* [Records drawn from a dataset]
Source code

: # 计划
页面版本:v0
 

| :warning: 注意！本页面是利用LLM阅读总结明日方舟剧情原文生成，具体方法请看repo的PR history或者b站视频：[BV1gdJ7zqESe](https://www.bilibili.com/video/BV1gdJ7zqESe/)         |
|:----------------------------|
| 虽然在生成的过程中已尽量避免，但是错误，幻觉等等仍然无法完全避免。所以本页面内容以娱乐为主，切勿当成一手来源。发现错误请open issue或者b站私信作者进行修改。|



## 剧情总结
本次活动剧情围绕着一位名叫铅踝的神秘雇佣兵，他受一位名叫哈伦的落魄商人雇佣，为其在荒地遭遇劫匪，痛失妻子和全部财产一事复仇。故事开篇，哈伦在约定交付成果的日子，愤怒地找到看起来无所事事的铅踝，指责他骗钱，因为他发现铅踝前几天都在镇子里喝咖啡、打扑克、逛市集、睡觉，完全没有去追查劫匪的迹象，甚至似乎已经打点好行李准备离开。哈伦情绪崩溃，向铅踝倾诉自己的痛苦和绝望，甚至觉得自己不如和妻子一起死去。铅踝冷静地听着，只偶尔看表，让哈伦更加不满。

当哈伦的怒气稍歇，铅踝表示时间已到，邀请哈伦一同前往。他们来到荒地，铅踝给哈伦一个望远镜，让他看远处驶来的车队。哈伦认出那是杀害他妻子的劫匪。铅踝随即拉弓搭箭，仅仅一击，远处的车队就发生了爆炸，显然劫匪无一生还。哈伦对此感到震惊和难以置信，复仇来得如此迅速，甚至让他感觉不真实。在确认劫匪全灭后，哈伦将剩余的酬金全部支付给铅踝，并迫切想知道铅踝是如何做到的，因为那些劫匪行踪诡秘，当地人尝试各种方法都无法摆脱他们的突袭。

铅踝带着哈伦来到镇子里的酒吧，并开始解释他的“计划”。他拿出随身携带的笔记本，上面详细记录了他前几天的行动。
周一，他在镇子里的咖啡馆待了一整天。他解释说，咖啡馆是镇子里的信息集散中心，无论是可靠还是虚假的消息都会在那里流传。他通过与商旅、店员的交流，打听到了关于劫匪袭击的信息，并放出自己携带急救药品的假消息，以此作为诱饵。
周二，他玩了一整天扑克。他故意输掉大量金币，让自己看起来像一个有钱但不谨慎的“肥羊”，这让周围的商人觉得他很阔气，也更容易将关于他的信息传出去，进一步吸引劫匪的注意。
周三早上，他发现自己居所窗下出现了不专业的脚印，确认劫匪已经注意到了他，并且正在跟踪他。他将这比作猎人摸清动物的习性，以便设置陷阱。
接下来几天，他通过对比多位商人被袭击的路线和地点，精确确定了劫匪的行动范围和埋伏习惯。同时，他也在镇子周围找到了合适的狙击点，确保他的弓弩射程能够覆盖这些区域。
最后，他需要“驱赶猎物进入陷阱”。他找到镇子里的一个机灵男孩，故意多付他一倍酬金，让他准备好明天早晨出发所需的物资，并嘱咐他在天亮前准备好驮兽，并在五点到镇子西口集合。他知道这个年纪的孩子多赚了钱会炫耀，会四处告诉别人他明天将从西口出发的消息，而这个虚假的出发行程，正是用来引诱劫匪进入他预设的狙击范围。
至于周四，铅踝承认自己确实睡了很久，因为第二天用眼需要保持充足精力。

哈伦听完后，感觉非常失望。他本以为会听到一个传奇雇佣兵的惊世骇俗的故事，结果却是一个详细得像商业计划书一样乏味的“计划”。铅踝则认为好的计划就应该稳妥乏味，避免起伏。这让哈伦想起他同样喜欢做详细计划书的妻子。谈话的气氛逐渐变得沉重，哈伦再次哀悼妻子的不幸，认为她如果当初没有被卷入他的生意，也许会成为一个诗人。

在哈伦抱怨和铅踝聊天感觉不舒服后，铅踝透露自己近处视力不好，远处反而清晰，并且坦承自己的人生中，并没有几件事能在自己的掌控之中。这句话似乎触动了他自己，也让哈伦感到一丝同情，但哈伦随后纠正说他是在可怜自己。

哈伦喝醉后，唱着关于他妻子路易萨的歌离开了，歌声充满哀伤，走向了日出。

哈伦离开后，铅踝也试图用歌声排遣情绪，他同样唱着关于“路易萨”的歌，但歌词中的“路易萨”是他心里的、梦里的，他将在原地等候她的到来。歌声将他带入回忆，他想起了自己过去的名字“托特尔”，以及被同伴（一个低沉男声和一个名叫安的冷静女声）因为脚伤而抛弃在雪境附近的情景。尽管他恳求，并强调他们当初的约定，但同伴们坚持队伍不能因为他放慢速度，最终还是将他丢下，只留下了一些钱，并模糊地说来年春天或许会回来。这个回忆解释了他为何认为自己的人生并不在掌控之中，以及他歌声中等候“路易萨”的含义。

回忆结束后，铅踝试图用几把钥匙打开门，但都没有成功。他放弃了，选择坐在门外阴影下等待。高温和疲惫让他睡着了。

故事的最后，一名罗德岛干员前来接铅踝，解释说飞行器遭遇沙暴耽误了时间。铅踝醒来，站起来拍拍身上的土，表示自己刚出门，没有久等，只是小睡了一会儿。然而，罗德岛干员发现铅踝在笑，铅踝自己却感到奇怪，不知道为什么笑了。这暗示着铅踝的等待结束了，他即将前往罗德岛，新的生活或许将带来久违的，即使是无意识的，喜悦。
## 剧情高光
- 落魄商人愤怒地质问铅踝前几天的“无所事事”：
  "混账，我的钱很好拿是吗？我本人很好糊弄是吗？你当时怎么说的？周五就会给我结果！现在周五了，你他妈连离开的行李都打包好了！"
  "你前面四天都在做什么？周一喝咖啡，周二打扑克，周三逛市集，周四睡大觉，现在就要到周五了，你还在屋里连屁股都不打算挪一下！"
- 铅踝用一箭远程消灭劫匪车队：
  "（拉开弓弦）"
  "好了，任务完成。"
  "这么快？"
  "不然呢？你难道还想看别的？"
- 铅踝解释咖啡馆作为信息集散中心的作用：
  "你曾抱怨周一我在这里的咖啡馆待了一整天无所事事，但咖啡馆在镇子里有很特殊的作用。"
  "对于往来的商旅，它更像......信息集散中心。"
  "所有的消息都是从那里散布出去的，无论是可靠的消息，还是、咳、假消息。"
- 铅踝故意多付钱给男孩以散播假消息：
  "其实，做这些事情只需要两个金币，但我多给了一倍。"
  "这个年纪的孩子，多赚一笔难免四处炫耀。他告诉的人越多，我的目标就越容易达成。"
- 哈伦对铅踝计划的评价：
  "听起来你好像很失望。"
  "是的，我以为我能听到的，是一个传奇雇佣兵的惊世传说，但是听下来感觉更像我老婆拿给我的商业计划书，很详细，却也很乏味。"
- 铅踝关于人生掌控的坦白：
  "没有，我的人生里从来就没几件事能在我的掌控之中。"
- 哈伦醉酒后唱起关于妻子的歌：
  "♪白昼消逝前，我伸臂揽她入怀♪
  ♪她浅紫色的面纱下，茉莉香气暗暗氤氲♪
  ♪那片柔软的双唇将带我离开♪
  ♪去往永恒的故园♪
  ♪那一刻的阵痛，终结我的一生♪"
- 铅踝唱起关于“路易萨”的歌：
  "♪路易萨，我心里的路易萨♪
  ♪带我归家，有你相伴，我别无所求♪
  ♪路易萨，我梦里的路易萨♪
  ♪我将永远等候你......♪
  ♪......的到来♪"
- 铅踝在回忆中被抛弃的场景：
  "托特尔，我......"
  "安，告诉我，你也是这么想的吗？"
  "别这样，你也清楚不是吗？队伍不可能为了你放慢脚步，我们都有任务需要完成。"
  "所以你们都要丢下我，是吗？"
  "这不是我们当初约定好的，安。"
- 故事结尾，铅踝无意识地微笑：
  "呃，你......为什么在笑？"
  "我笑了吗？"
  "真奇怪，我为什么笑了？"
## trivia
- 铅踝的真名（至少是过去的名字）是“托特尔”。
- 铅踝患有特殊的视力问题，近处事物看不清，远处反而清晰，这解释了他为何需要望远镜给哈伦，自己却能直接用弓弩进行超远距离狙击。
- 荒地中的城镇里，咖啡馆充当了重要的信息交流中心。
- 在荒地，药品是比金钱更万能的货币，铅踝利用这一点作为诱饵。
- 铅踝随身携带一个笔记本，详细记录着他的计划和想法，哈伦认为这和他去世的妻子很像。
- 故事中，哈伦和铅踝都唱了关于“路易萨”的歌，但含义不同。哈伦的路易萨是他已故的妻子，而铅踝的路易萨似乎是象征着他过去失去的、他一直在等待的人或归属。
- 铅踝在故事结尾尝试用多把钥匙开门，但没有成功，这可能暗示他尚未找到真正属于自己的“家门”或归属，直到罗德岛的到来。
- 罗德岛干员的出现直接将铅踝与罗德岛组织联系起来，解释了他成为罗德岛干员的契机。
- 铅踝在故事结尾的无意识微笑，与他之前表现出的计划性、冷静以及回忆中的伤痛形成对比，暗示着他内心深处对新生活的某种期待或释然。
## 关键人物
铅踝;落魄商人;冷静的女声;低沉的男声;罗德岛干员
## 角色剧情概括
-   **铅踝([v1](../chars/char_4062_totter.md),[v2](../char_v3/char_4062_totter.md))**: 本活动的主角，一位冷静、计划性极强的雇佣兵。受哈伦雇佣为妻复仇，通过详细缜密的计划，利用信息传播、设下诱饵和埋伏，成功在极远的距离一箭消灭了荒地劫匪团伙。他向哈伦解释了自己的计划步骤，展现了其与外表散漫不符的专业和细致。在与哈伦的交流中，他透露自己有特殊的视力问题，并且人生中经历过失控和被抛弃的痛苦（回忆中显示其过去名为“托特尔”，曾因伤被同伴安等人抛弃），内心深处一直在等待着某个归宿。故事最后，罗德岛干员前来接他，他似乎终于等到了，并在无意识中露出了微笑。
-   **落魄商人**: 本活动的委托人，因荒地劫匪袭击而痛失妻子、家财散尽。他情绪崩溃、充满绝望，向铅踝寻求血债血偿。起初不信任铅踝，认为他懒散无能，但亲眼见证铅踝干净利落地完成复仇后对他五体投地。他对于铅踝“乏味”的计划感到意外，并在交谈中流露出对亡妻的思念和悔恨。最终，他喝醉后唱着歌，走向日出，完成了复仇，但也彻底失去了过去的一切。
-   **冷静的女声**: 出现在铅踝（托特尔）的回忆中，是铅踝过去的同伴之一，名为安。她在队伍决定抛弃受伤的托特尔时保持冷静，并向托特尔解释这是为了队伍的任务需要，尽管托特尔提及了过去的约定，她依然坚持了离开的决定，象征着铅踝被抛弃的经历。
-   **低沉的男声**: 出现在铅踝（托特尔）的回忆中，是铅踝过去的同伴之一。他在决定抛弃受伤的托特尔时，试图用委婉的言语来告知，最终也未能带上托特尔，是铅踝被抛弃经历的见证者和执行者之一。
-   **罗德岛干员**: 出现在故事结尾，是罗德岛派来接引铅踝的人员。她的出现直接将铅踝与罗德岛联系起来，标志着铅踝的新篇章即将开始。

* [Work to be completed] Which lines above contain the word "是铅踝过去的同伴之一"? Copy all of them.

* [Answer box]
-   **冷静的女声**: 出现在铅踝（托特尔）的回忆中，是铅踝过去的同伴之一，名为安。她在队伍决定抛弃受伤的托特尔时保持冷静，并向托特尔解释这是为了队伍的任务需要，尽管托特尔提及了过去的约定，她依然坚持了离开的决定，象征着铅踝被抛弃的经历。
-   **低沉的男声**: 出现在铅踝（托特尔）的回忆中，是铅踝过去的同伴之一。他在决定抛弃受伤的托特尔时，试图用委婉的言语来告知，最终也未能带上托特尔，是铅踝被抛弃经历的见证者和执行者之一。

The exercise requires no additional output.